ECONOMIA – “Aderência de 80% dos Estados ao Subsídio do Diesel Proposto pela Fazenda Visa Combater Alta dos Combustíveis em Meio à Guerra no Oriente Médio”

Mais de 80% dos estados brasileiros manifestaram apoio à proposta de subsídio ao diesel importado, uma iniciativa do Ministério da Fazenda que busca mitigar a alta dos combustíveis impulsionada pela recente instabilidade geopolítica no Oriente Médio. A informação foi divulgada em um comunicado emitido em conjunto com o Comitê dos Secretários de Fazenda dos Estados e do Distrito Federal (Comsefaz). Em números, isso significa que aproximadamente 22 ou 23 das 27 unidades federativas do país aceitaram a proposta.
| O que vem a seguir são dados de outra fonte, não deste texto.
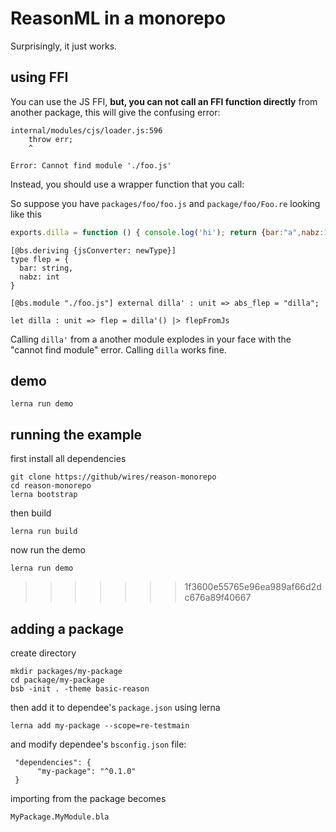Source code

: # ReasonML in a monorepo

Surprisingly, it just works.

## using FFI

You can use the JS FFI, **but, you can not call an FFI function directly** from another package, this will give the confusing error: 

```
internal/modules/cjs/loader.js:596
    throw err;
    ^

Error: Cannot find module './foo.js'
```

Instead, you should use a wrapper function that you call:

So suppose you have `packages/foo/foo.js` and `package/foo/Foo.re` looking like this

```js
exports.dilla = function () { console.log('hi'); return {bar:"a",nabz:123} }
``` 

```reason
[@bs.deriving {jsConverter: newType}]
type flep = {
  bar: string,
  nabz: int
}

[@bs.module "./foo.js"] external dilla' : unit => abs_flep = "dilla";

let dilla : unit => flep = dilla'() |> flepFromJs
```

Calling `dilla'` from a another module explodes in your face with the "cannot find module" error.
Calling `dilla` works fine.


## demo

	lerna run demo

## running the example

first install all dependencies

	git clone https://github/wires/reason-monorepo
	cd reason-monorepo
	lerna bootstrap

then build

	lerna run build

now run the demo

	lerna run demo
	
>>>>>>> 1f3600e55765e96ea989af66d2dc676a89f40667

## adding a package

create directory

	mkdir packages/my-package
	cd package/my-package
	bsb -init . -theme basic-reason

then add it to dependee's `package.json` using lerna

	lerna add my-package --scope=re-testmain

and modify dependee's `bsconfig.json` file:

	 "dependencies": {
  		  "my-package": "^0.1.0"
  	 }

importing from the package becomes

	MyPackage.MyModule.bla


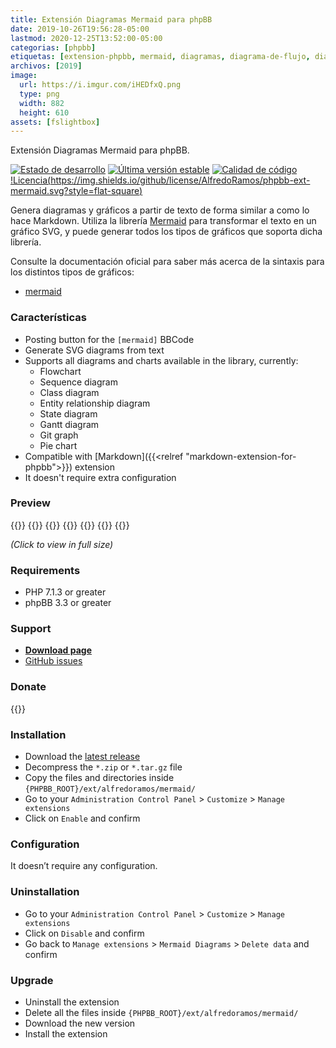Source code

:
 ```yaml
---
title: Extensión Diagramas Mermaid para phpBB
date: 2019-10-26T19:56:28-05:00
lastmod: 2020-12-25T13:52:00-05:00
categorias: [phpbb]
etiquetas: [extension-phpbb, mermaid, diagramas, diagrama-de-flujo, diagrama-de-secuencia, diagrama-de-gantt, diagrama-de-clase, diagrama-de-entidad-relacion, diagrama-de-estado, grafico-git, grafico-circular, bbcode, svg]
archivos: [2019]
image:
  url: https://i.imgur.com/iHEDfxQ.png
  type: png
  width: 882
  height: 610
assets: [fslightbox]
---
```

Extensión Diagramas Mermaid para phpBB.

[![Estado de desarrollo](https://img.shields.io/github/workflow/status/AlfredoRamos/phpbb-ext-mermaid/GitHub%20Actions%20CI?style=flat-square)](https://github.com/AlfredoRamos/phpbb-ext-mermaid/actions)
[![Última versión estable](https://img.shields.io/github/tag/AlfredoRamos/phpbb-ext-mermaid.svg?label=stable&style=flat-square)](https://github.com/AlfredoRamos/phpbb-ext-mermaid/releases)
[![Calidad de código](https://img.shields.io/codacy/grade/6ca752c34b9d4b66b7eb1c5de12af765.svg?style=flat-square)](https://app.codacy.com/gh/AlfredoRamos/phpbb-ext-mermaid/dashboard)
[!Licencia(https://img.shields.io/github/license/AlfredoRamos/phpbb-ext-mermaid.svg?style=flat-square)](https://raw.githubusercontent.com/AlfredoRamos/phpbb-ext-mermaid/master/license.txt)

Genera diagramas y gráficos a partir de texto de forma similar a como lo hace Markdown. Utiliza la librería [Mermaid](https://github.com/mermaid-js/mermaid) para transformar el texto en un gráfico SVG, y puede generar todos los tipos de gráficos que soporta dicha librería.

Consulte la documentación oficial para saber más acerca de la sintaxis para los distintos tipos de gráficos:

- [mermaid](https://mermaid-js.github.io/mermaid/)

<!--more-->
### Características

- Posting button for the `[mermaid]` BBCode
- Generate SVG diagrams from text
- Supports all diagrams and charts available in the library, currently:
	- Flowchart
	- Sequence diagram
	- Class diagram
	- Entity relationship diagram
	- State diagram
	- Gantt diagram
	- Git graph
	- Pie chart
- Compatible with [Markdown]({{<relref "markdown-extension-for-phpbb">}}) extension
- It doesn't require extra configuration

### Preview

{{<preview src="https://i.imgur.com/5jhoiqgb.png" link="https://i.imgur.com/5jhoiqg.png" alt="Flowchart">}}
{{<preview src="https://i.imgur.com/QPVhPuhb.png" link="https://i.imgur.com/QPVhPuh.png" alt="Sequence diagram">}}
{{<preview src="https://i.imgur.com/C1qOugrb.png" link="https://i.imgur.com/C1qOugr.png" alt="Gantt diagram">}}
{{<preview src="https://i.imgur.com/iHEDfxQb.png" link="https://i.imgur.com/iHEDfxQ.png" alt="Class diagram">}}
{{<preview src="https://i.imgur.com/jbZzc2Pb.png" link="https://i.imgur.com/jbZzc2P.png" alt="Entity relationship diagram">}}
{{<preview src="https://i.imgur.com/hDGmUm9b.png" link="https://i.imgur.com/hDGmUm9.png" alt="State diagram">}}
{{<preview src="https://i.imgur.com/WP7uiQwb.png" link="https://i.imgur.com/WP7uiQw.png" alt="Pie chart">}}

*(Click to view in full size)*

### Requirements

- PHP 7.1.3 or greater
- phpBB 3.3 or greater

### Support

- [**Download page**](https://www.phpbb.com/community/viewtopic.php?t=2527586)
- [GitHub issues](https://github.com/AlfredoRamos/phpbb-ext-mermaid/issues)

### Donate

{{<donate>}}

### Installation

- Download the [latest release](https://github.com/AlfredoRamos/phpbb-ext-mermaid/releases)
- Decompress the `*.zip` or `*.tar.gz` file
- Copy the files and directories inside `{PHPBB_ROOT}/ext/alfredoramos/mermaid/`
- Go to your `Administration Control Panel` > `Customize` > `Manage extensions`
- Click on `Enable` and confirm

### Configuration

It doesn’t require any configuration.

### Uninstallation

- Go to your `Administration Control Panel` > `Customize` > `Manage extensions`
- Click on `Disable` and confirm
- Go back to `Manage extensions` > `Mermaid Diagrams` > `Delete data` and confirm

### Upgrade

- Uninstall the extension
- Delete all the files inside `{PHPBB_ROOT}/ext/alfredoramos/mermaid/`
- Download the new version
- Install the extension
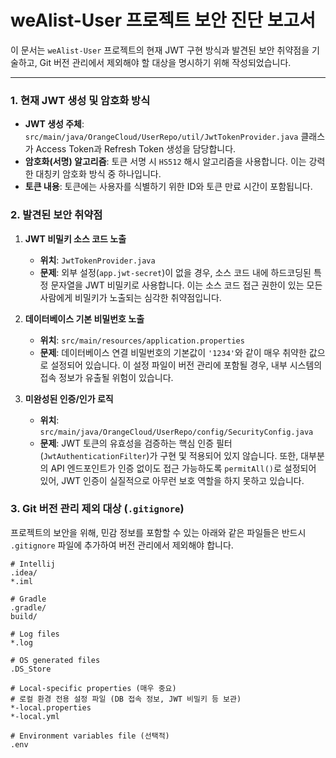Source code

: # weAlist-User 프로젝트 보안 진단 보고서

이 문서는 `weAlist-User` 프로젝트의 현재 JWT 구현 방식과 발견된 보안 취약점을 기술하고, Git 버전 관리에서 제외해야 할 대상을 명시하기 위해 작성되었습니다.

---

### 1. 현재 JWT 생성 및 암호화 방식

- **JWT 생성 주체**: `src/main/java/OrangeCloud/UserRepo/util/JwtTokenProvider.java` 클래스가 Access Token과 Refresh Token 생성을 담당합니다.
- **암호화(서명) 알고리즘**: 토큰 서명 시 `HS512` 해시 알고리즘을 사용합니다. 이는 강력한 대칭키 암호화 방식 중 하나입니다.
- **토큰 내용**: 토큰에는 사용자를 식별하기 위한 ID와 토큰 만료 시간이 포함됩니다.

### 2. 발견된 보안 취약점

1.  **JWT 비밀키 소스 코드 노출**
    - **위치**: `JwtTokenProvider.java`
    - **문제**: 외부 설정(`app.jwt-secret`)이 없을 경우, 소스 코드 내에 하드코딩된 특정 문자열을 JWT 비밀키로 사용합니다. 이는 소스 코드 접근 권한이 있는 모든 사람에게 비밀키가 노출되는 심각한 취약점입니다.

2.  **데이터베이스 기본 비밀번호 노출**
    - **위치**: `src/main/resources/application.properties`
    - **문제**: 데이터베이스 연결 비밀번호의 기본값이 `'1234'`와 같이 매우 취약한 값으로 설정되어 있습니다. 이 설정 파일이 버전 관리에 포함될 경우, 내부 시스템의 접속 정보가 유출될 위험이 있습니다.

3.  **미완성된 인증/인가 로직**
    - **위치**: `src/main/java/OrangeCloud/UserRepo/config/SecurityConfig.java`
    - **문제**: JWT 토큰의 유효성을 검증하는 핵심 인증 필터(`JwtAuthenticationFilter`)가 구현 및 적용되어 있지 않습니다. 또한, 대부분의 API 엔드포인트가 인증 없이도 접근 가능하도록 `permitAll()`로 설정되어 있어, JWT 인증이 실질적으로 아무런 보호 역할을 하지 못하고 있습니다.

### 3. Git 버전 관리 제외 대상 (`.gitignore`)

프로젝트의 보안을 위해, 민감 정보를 포함할 수 있는 아래와 같은 파일들은 반드시 `.gitignore` 파일에 추가하여 버전 관리에서 제외해야 합니다.

```
# Intellij
.idea/
*.iml

# Gradle
.gradle/
build/

# Log files
*.log

# OS generated files
.DS_Store

# Local-specific properties (매우 중요)
# 로컬 환경 전용 설정 파일 (DB 접속 정보, JWT 비밀키 등 보관)
*-local.properties
*-local.yml

# Environment variables file (선택적)
.env
```
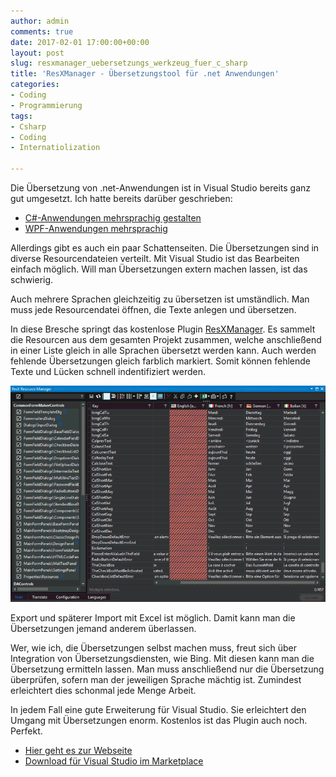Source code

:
 ```yaml
---
author: admin
comments: true
date: 2017-02-01 17:00:00+00:00
layout: post
slug: resxmanager_uebersetzungs_werkzeug_fuer_c_sharp
title: 'ResXManager - Übersetzungstool für .net Anwendungen'
categories:
- Coding
- Programmierung
tags:
- Csharp
- Coding
- Internatiolization

---
```


Die Übersetzung von .net-Anwendungen ist in Visual Studio bereits ganz gut umgesetzt. Ich hatte bereits darüber geschrieben:

- [C#-Anwendungen mehrsprachig gestalten](http://www.andydunkel.net/coding/2015/07/04/c_sharp_anwendungen_mehrsprachig.html)
- [WPF-Anwendungen mehrsprachig](http://www.andydunkel.net/coding/2016/12/15/wpf_anwendungen_mehrsprachig.html)

Allerdings gibt es auch ein paar Schattenseiten. Die Übersetzungen sind in diverse Resourcendateien verteilt. Mit Visual Studio ist das Bearbeiten einfach möglich. Will man Übersetzungen extern machen lassen, ist das schwierig.

Auch mehrere Sprachen gleichzeitig zu übersetzen ist umständlich. Man muss jede Resourcendatei öffnen, die Texte anlegen und übersetzen.

In diese Bresche springt das kostenlose Plugin [ResXManager](https://resxresourcemanager.codeplex.com/). Es sammelt die Resourcen aus dem gesamten Projekt zusammen, welche anschließend in einer Liste gleich in alle Sprachen übersetzt werden kann. Auch werden fehlende Übersetzungen gleich farblich markiert. Somit können fehlende Texte und Lücken schnell indentifiziert werden.

![](/assets/uploads/2017/2/resx_1.png)

Export und späterer Import mit Excel ist möglich. Damit kann man die Übersetzungen jemand anderem überlassen.

Wer, wie ich, die Übersetzungen selbst machen muss, freut sich über Integration von Übersetzungsdiensten, wie Bing. Mit diesen kann man die Übersetzung ermitteln lassen. Man muss anschließend nur die Übersetzung überprüfen, sofern man der jeweiligen Sprache mächtig ist. Zumindest erleichtert dies schonmal jede Menge Arbeit.

In jedem Fall eine gute Erweiterung für Visual Studio. Sie erleichtert den Umgang mit Übersetzungen enorm. Kostenlos ist das Plugin auch noch. Perfekt.

- [Hier geht es zur Webseite](https://resxresourcemanager.codeplex.com/) 
- [Download für Visual Studio im Marketplace](https://marketplace.visualstudio.com/items?itemName=TomEnglert.ResXManager)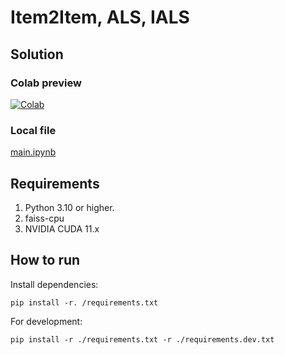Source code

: # Item2Item, ALS, IALS

## Solution

### Colab preview

[![Colab](https://colab.research.google.com/assets/colab-badge.svg)](https://colab.research.google.com/github/KernelA/made-recsys-pub/blob/master/main.ipynb)

### Local file

[main.ipynb](./main.ipynb)

## Requirements

1. Python 3.10 or higher.
2. faiss-cpu
3. NVIDIA CUDA 11.x

## How to run

Install dependencies:
```
pip install -r. /requirements.txt
```

For development:
```
pip install -r ./requirements.txt -r ./requirements.dev.txt
```

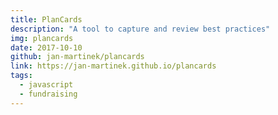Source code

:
 ```yaml
---
title: PlanCards
description: "A tool to capture and review best practices"
img: plancards
date: 2017-10-10
github: jan-martinek/plancards
link: https://jan-martinek.github.io/plancards
tags:
  - javascript
  - fundraising
---
```


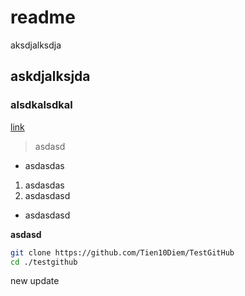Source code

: # readme

aksdjalksdja

## askdjalksjda

### alsdkalsdkal
[link](https://www.fb.com/tien10diem)

> asdasd
 
- asdasdas


1. asdasdas
2. asdasdasd

+ asdasdasd

**asdasd**


```bash
git clone https://github.com/Tien10Diem/TestGitHub
cd ./testgithub
```


new update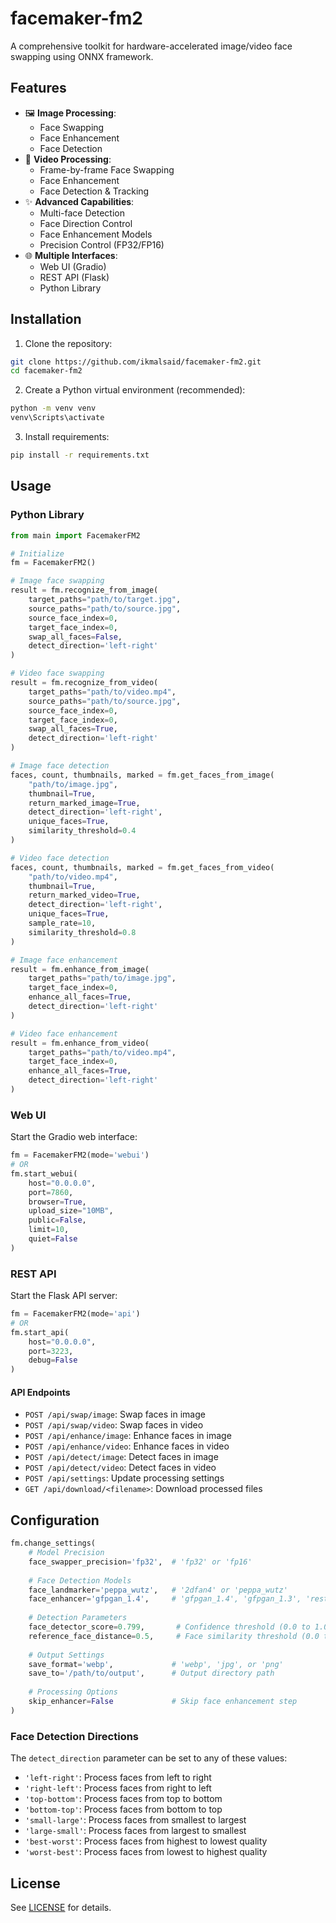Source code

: # facemaker-fm2
A comprehensive toolkit for hardware-accelerated image/video face swapping using ONNX framework.

## Features

- 🖼️ **Image Processing**:
  - Face Swapping
  - Face Enhancement
  - Face Detection
- 🎥 **Video Processing**:
  - Frame-by-frame Face Swapping
  - Face Enhancement
  - Face Detection & Tracking
- ✨ **Advanced Capabilities**:
  - Multi-face Detection
  - Face Direction Control
  - Face Enhancement Models
  - Precision Control (FP32/FP16)
- 🌐 **Multiple Interfaces**:
  - Web UI (Gradio)
  - REST API (Flask)
  - Python Library

## Installation

1. Clone the repository:
```bash
git clone https://github.com/ikmalsaid/facemaker-fm2.git
cd facemaker-fm2
```

2. Create a Python virtual environment (recommended):
```bash
python -m venv venv
venv\Scripts\activate
```

3. Install requirements:
```bash
pip install -r requirements.txt
```

## Usage

### Python Library

```python
from main import FacemakerFM2

# Initialize
fm = FacemakerFM2()

# Image face swapping
result = fm.recognize_from_image(
    target_paths="path/to/target.jpg",
    source_paths="path/to/source.jpg",
    source_face_index=0,
    target_face_index=0,
    swap_all_faces=False,
    detect_direction='left-right'
)

# Video face swapping
result = fm.recognize_from_video(
    target_paths="path/to/video.mp4",
    source_paths="path/to/source.jpg",
    source_face_index=0,
    target_face_index=0,
    swap_all_faces=True,
    detect_direction='left-right'
)

# Image face detection
faces, count, thumbnails, marked = fm.get_faces_from_image(
    "path/to/image.jpg",
    thumbnail=True,
    return_marked_image=True,
    detect_direction='left-right',
    unique_faces=True,
    similarity_threshold=0.4
)

# Video face detection
faces, count, thumbnails, marked = fm.get_faces_from_video(
    "path/to/video.mp4",
    thumbnail=True,
    return_marked_video=True,
    detect_direction='left-right',
    unique_faces=True,
    sample_rate=10,
    similarity_threshold=0.8
)

# Image face enhancement
result = fm.enhance_from_image(
    target_paths="path/to/image.jpg",
    target_face_index=0,
    enhance_all_faces=True,
    detect_direction='left-right'
)

# Video face enhancement
result = fm.enhance_from_video(
    target_paths="path/to/video.mp4",
    target_face_index=0,
    enhance_all_faces=True,
    detect_direction='left-right'
)
```

### Web UI

Start the Gradio web interface:

```python
fm = FacemakerFM2(mode='webui')
# OR
fm.start_webui(
    host="0.0.0.0",
    port=7860,
    browser=True,
    upload_size="10MB",
    public=False,
    limit=10,
    quiet=False
)
```

### REST API

Start the Flask API server:

```python
fm = FacemakerFM2(mode='api')
# OR
fm.start_api(
    host="0.0.0.0",
    port=3223,
    debug=False
)
```

#### API Endpoints

- `POST /api/swap/image`: Swap faces in image
- `POST /api/swap/video`: Swap faces in video
- `POST /api/enhance/image`: Enhance faces in image
- `POST /api/enhance/video`: Enhance faces in video
- `POST /api/detect/image`: Detect faces in image
- `POST /api/detect/video`: Detect faces in video
- `POST /api/settings`: Update processing settings
- `GET /api/download/<filename>`: Download processed files

## Configuration

```python
fm.change_settings(
    # Model Precision
    face_swapper_precision='fp32',  # 'fp32' or 'fp16'
    
    # Face Detection Models
    face_landmarker='peppa_wutz',   # '2dfan4' or 'peppa_wutz'
    face_enhancer='gfpgan_1.4',     # 'gfpgan_1.4', 'gfpgan_1.3', 'restoreformer', 'codeformer', 'gpen_bfr_512'
    
    # Detection Parameters
    face_detector_score=0.799,       # Confidence threshold (0.0 to 1.0)
    reference_face_distance=0.5,     # Face similarity threshold (0.0 to 1.0)
    
    # Output Settings
    save_format='webp',             # 'webp', 'jpg', or 'png'
    save_to='/path/to/output',      # Output directory path
    
    # Processing Options
    skip_enhancer=False             # Skip face enhancement step
)
```

### Face Detection Directions

The `detect_direction` parameter can be set to any of these values:
- `'left-right'`: Process faces from left to right
- `'right-left'`: Process faces from right to left
- `'top-bottom'`: Process faces from top to bottom
- `'bottom-top'`: Process faces from bottom to top
- `'small-large'`: Process faces from smallest to largest
- `'large-small'`: Process faces from largest to smallest
- `'best-worst'`: Process faces from highest to lowest quality
- `'worst-best'`: Process faces from lowest to highest quality

## License

See [LICENSE](LICENSE) for details.
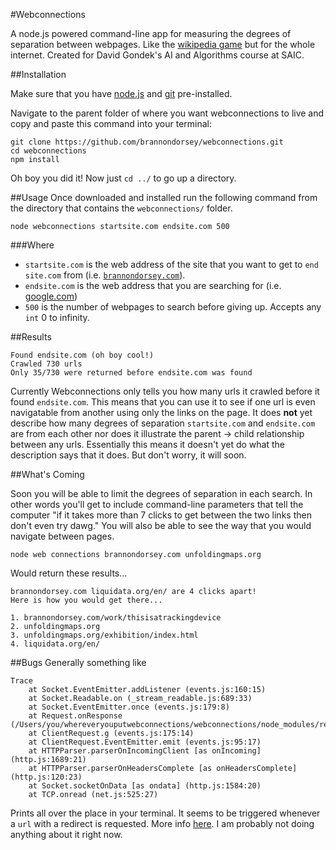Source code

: #Webconnections

A node.js powered command-line app for measuring the degrees of separation between webpages. Like the [wikipedia game](http://en.wikipedia.org/wiki/Wikipedia:Wiki_Game) but for the whole internet. Created for David Gondek's AI and Algorithms course at SAIC.

##Installation

Make sure that you have [node.js](http://nodejs.org) and [git](http://git-scm.com/) pre-installed.

Navigate to the parent folder of where you want webconnections to live and copy and paste this command into your terminal:

```
git clone https://github.com/brannondorsey/webconnections.git
cd webconnections
npm install
```

Oh boy you did it! Now just `cd ../` to go up a directory.

##Usage
Once downloaded and installed run the following command from the directory that contains the `webconnections/` folder.

`node webconnections startsite.com endsite.com 500`

###Where

- `startsite.com` is the web address of the site that you want to get to `end site.com` from (i.e. [`brannondorsey.com`](http://brannondorsey.com)).
- `endsite.com` is the web address that you are searching for (i.e. [google.com](http://google.com))
- `500` is the number of webpages to search before giving up. Accepts any `int` 0 to infinity.

##Results

```
Found endsite.com (oh boy cool!)
Crawled 730 urls
Only 35/730 were returned before endsite.com was found
```

Currently Webconnections only tells you how many urls it crawled before it found `endsite.com`. This means that you can use it to see if one url is even navigatable from another using only the links on the page. It does __not__ yet describe how many degrees of separation `startsite.com` and `endsite.com` are from each other nor does it illustrate the parent -> child relationship between any urls. Essentially this means it doesn't yet do what the description says that it does. But don't worry, it will soon.

##What's Coming

Soon you will be able to limit the degrees of separation in each search. In other words you'll get to include command-line parameters that tell the computer "if it takes more than 7 clicks to get between the two links then don't even try dawg." You will also be able to see the way that you would navigate between pages.

`node web connections brannondorsey.com unfoldingmaps.org`

Would return these results...

```
brannondorsey.com liquidata.org/en/ are 4 clicks apart!
Here is how you would get there...

1. brannondorsey.com/work/thisisatrackingdevice
2. unfoldingmaps.org
3. unfoldingmaps.org/exhibition/index.html
4. liquidata.org/en/

```

##Bugs
Generally something like

```
Trace
    at Socket.EventEmitter.addListener (events.js:160:15)
    at Socket.Readable.on (_stream_readable.js:689:33)
    at Socket.EventEmitter.once (events.js:179:8)
    at Request.onResponse (/Users/you/whereveryouputwebconnections/webconnections/node_modules/request/request.js:623:25)
    at ClientRequest.g (events.js:175:14)
    at ClientRequest.EventEmitter.emit (events.js:95:17)
    at HTTPParser.parserOnIncomingClient [as onIncoming] (http.js:1689:21)
    at HTTPParser.parserOnHeadersComplete [as onHeadersComplete] (http.js:120:23)
    at Socket.socketOnData [as ondata] (http.js:1584:20)
    at TCP.onread (net.js:525:27)

```

Prints all over the place in your terminal. It seems to be triggered whenever a `url` with a redirect is requested. More info [here](http://stackoverflow.com/questions/15581978/nodejs-how-to-debug-eventemitter-memory-leak-detected-11-listeners-added). I am probably not doing anything about it right now.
Embora o Ministério da Fazenda não tenha revelado quais estados optaram por não aderir à medida, a assessoria da pasta confirmou que as conversas entre os governantes ainda estão em andamento, e, por isso, a divulgação de informações específicas está restrita. O novo ministro da Fazenda, Dario Durigan, ressaltou que a medida provisória referente ao subsídio deve ser publicada ainda nesta semana. Importante destacar que, apesar de a adesão ao programa não ser obrigatória, o ministro enfatizou que as negociações continuam para conseguir o apoio de todos os estados.

O subsídio proposto, de caráter temporário e excepcional, estabelece um valor de R$ 1,20 por litro de diesel importado, com uma duração prevista de dois meses. A implementação financeira do subsídio será compartilhada igualmente entre a União e os estados, sendo que cada parte arcará com R$ 0,60. A proposta visa suavizar os impactos das flutuações de preços no mercado de combustíveis, mas, para que a eficácia seja alcançada, os critérios ainda precisam ser definidos de acordo com o consumo de diesel em cada região.

Adicionalmente, a proposta deixa claro que os estados que optarem por não participar do programa não terão suas cotas redistribuídas entre os que escolherem aderir, garantindo assim a autonomia de cada unidade federativa. Segundo o comunicado oficial, essa iniciativa visa fortalecer o diálogo colaborativo entre a União e os estados, buscando soluções conjuntas que assegurem a previsibilidade dos preços, a segurança do abastecimento e o equilíbrio fiscal em diversas esferas do governo.